-- Material for the task follows --

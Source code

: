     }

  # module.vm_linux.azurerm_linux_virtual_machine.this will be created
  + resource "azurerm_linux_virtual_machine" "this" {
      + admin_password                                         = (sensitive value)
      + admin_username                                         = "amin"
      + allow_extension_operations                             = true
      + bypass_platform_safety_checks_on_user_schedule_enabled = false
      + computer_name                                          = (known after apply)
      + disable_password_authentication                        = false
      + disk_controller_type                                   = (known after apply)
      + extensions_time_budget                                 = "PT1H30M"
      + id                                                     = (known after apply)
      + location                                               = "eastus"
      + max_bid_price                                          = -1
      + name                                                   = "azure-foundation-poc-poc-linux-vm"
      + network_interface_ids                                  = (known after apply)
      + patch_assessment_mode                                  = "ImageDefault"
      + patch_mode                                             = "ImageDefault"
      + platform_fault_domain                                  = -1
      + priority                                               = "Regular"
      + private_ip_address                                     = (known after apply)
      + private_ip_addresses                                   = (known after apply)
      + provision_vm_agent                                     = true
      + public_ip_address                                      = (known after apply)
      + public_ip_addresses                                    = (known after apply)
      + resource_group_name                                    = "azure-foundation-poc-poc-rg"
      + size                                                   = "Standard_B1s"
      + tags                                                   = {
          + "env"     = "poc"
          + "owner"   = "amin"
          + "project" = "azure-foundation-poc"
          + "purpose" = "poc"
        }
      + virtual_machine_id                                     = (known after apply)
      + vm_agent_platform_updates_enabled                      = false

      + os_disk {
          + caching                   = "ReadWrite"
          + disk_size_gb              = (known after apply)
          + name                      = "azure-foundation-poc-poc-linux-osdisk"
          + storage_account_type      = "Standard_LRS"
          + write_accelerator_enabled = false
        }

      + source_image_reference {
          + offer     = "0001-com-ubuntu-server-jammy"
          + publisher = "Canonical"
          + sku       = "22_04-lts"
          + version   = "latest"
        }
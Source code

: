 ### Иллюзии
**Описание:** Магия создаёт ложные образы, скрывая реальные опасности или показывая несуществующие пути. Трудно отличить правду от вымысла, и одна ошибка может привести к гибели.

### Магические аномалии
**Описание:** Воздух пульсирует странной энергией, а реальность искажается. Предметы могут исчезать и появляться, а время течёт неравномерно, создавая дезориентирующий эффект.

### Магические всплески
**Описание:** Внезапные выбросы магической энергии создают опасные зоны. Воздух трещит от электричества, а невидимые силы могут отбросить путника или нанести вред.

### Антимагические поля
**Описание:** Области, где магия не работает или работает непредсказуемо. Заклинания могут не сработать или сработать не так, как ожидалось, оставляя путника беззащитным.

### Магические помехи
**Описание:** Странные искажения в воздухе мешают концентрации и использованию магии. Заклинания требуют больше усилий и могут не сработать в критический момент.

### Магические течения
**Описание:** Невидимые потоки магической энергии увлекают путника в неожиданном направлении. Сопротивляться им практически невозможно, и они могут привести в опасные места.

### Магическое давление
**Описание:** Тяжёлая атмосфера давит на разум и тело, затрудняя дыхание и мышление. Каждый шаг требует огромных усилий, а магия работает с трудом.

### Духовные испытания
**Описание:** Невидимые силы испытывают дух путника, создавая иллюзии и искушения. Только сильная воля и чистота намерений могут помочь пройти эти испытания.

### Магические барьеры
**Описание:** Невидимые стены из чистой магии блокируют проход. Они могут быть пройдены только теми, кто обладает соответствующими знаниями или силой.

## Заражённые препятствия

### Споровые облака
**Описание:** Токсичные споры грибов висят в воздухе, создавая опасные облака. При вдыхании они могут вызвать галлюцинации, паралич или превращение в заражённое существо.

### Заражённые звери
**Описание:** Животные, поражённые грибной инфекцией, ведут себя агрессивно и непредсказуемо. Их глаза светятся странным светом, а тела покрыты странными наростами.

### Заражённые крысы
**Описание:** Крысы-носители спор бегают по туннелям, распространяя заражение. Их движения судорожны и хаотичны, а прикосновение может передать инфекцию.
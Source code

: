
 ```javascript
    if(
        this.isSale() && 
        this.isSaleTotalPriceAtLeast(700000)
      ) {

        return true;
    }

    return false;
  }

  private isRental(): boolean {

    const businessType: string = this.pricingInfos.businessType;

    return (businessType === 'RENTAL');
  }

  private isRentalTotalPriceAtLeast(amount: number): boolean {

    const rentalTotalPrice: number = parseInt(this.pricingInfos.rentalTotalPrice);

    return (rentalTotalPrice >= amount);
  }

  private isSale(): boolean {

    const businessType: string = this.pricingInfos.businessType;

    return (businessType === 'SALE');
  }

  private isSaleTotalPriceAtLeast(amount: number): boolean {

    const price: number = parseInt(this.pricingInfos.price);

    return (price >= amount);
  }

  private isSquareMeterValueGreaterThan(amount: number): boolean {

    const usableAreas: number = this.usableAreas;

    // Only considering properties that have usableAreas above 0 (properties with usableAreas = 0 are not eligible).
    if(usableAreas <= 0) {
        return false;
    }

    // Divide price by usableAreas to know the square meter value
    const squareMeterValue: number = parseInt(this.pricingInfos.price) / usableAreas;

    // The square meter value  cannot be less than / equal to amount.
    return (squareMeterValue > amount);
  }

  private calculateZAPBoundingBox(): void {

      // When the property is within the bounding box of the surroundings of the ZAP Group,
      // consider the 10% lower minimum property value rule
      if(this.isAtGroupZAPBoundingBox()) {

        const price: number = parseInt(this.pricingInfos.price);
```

-- Material for the task concluded --

Write out every entry again, exactly as it appears.

## Task answer
Source code

:     }

  # module.vm_linux.azurerm_linux_virtual_machine.this will be created
  + resource "azurerm_linux_virtual_machine" "this" {
      + admin_password                                         = (sensitive value)
      + admin_username                                         = "amin"
      + allow_extension_operations                             = true
      + bypass_platform_safety_checks_on_user_schedule_enabled = false
      + computer_name                                          = (known after apply)
      + disable_password_authentication                        = false
      + disk_controller_type                                   = (known after apply)
      + extensions_time_budget                                 = "PT1H30M"
      + id                                                     = (known after apply)
      + location                                               = "eastus"
      + max_bid_price                                          = -1
      + name                                                   = "azure-foundation-poc-poc-linux-vm"
      + network_interface_ids                                  = (known after apply)
      + patch_assessment_mode                                  = "ImageDefault"
      + patch_mode                                             = "ImageDefault"
      + platform_fault_domain                                  = -1
      + priority                                               = "Regular"
      + private_ip_address                                     = (known after apply)
      + private_ip_addresses                                   = (known after apply)
      + provision_vm_agent                                     = true
      + public_ip_address                                      = (known after apply)
      + public_ip_addresses                                    = (known after apply)
      + resource_group_name                                    = "azure-foundation-poc-poc-rg"
      + size                                                   = "Standard_B1s"
      + tags                                                   = {
          + "env"     = "poc"
          + "owner"   = "amin"
          + "project" = "azure-foundation-poc"
          + "purpose" = "poc"
        }
      + virtual_machine_id                                     = (known after apply)
      + vm_agent_platform_updates_enabled                      = false

      + os_disk {
          + caching                   = "ReadWrite"
          + disk_size_gb              = (known after apply)
          + name                      = "azure-foundation-poc-poc-linux-osdisk"
          + storage_account_type      = "Standard_LRS"
          + write_accelerator_enabled = false
        }

      + source_image_reference {
          + offer     = "0001-com-ubuntu-server-jammy"
          + publisher = "Canonical"
          + sku       = "22_04-lts"
          + version   = "latest"
        }
Source code

: ### Иллюзии
**Описание:** Магия создаёт ложные образы, скрывая реальные опасности или показывая несуществующие пути. Трудно отличить правду от вымысла, и одна ошибка может привести к гибели.

### Магические аномалии
**Описание:** Воздух пульсирует странной энергией, а реальность искажается. Предметы могут исчезать и появляться, а время течёт неравномерно, создавая дезориентирующий эффект.

### Магические всплески
**Описание:** Внезапные выбросы магической энергии создают опасные зоны. Воздух трещит от электричества, а невидимые силы могут отбросить путника или нанести вред.

### Антимагические поля
**Описание:** Области, где магия не работает или работает непредсказуемо. Заклинания могут не сработать или сработать не так, как ожидалось, оставляя путника беззащитным.

### Магические помехи
**Описание:** Странные искажения в воздухе мешают концентрации и использованию магии. Заклинания требуют больше усилий и могут не сработать в критический момент.

### Магические течения
**Описание:** Невидимые потоки магической энергии увлекают путника в неожиданном направлении. Сопротивляться им практически невозможно, и они могут привести в опасные места.

### Магическое давление
**Описание:** Тяжёлая атмосфера давит на разум и тело, затрудняя дыхание и мышление. Каждый шаг требует огромных усилий, а магия работает с трудом.

### Духовные испытания
**Описание:** Невидимые силы испытывают дух путника, создавая иллюзии и искушения. Только сильная воля и чистота намерений могут помочь пройти эти испытания.

### Магические барьеры
**Описание:** Невидимые стены из чистой магии блокируют проход. Они могут быть пройдены только теми, кто обладает соответствующими знаниями или силой.

## Заражённые препятствия

### Споровые облака
**Описание:** Токсичные споры грибов висят в воздухе, создавая опасные облака. При вдыхании они могут вызвать галлюцинации, паралич или превращение в заражённое существо.

### Заражённые звери
**Описание:** Животные, поражённые грибной инфекцией, ведут себя агрессивно и непредсказуемо. Их глаза светятся странным светом, а тела покрыты странными наростами.

### Заражённые крысы
**Описание:** Крысы-носители спор бегают по туннелям, распространяя заражение. Их движения судорожны и хаотичны, а прикосновение может передать инфекцию.
Source code

:
 ```javascript
    if(
        this.isSale() && 
        this.isSaleTotalPriceAtLeast(700000)
      ) {

        return true;
    }

    return false;
  }

  private isRental(): boolean {

    const businessType: string = this.pricingInfos.businessType;

    return (businessType === 'RENTAL');
  }

  private isRentalTotalPriceAtLeast(amount: number): boolean {

    const rentalTotalPrice: number = parseInt(this.pricingInfos.rentalTotalPrice);

    return (rentalTotalPrice >= amount);
  }

  private isSale(): boolean {

    const businessType: string = this.pricingInfos.businessType;

    return (businessType === 'SALE');
  }

  private isSaleTotalPriceAtLeast(amount: number): boolean {

    const price: number = parseInt(this.pricingInfos.price);

    return (price >= amount);
  }

  private isSquareMeterValueGreaterThan(amount: number): boolean {

    const usableAreas: number = this.usableAreas;

    // Only considering properties that have usableAreas above 0 (properties with usableAreas = 0 are not eligible).
    if(usableAreas <= 0) {
        return false;
    }

    // Divide price by usableAreas to know the square meter value
    const squareMeterValue: number = parseInt(this.pricingInfos.price) / usableAreas;

    // The square meter value  cannot be less than / equal to amount.
    return (squareMeterValue > amount);
  }

  private calculateZAPBoundingBox(): void {

      // When the property is within the bounding box of the surroundings of the ZAP Group,
      // consider the 10% lower minimum property value rule
      if(this.isAtGroupZAPBoundingBox()) {

        const price: number = parseInt(this.pricingInfos.price);
```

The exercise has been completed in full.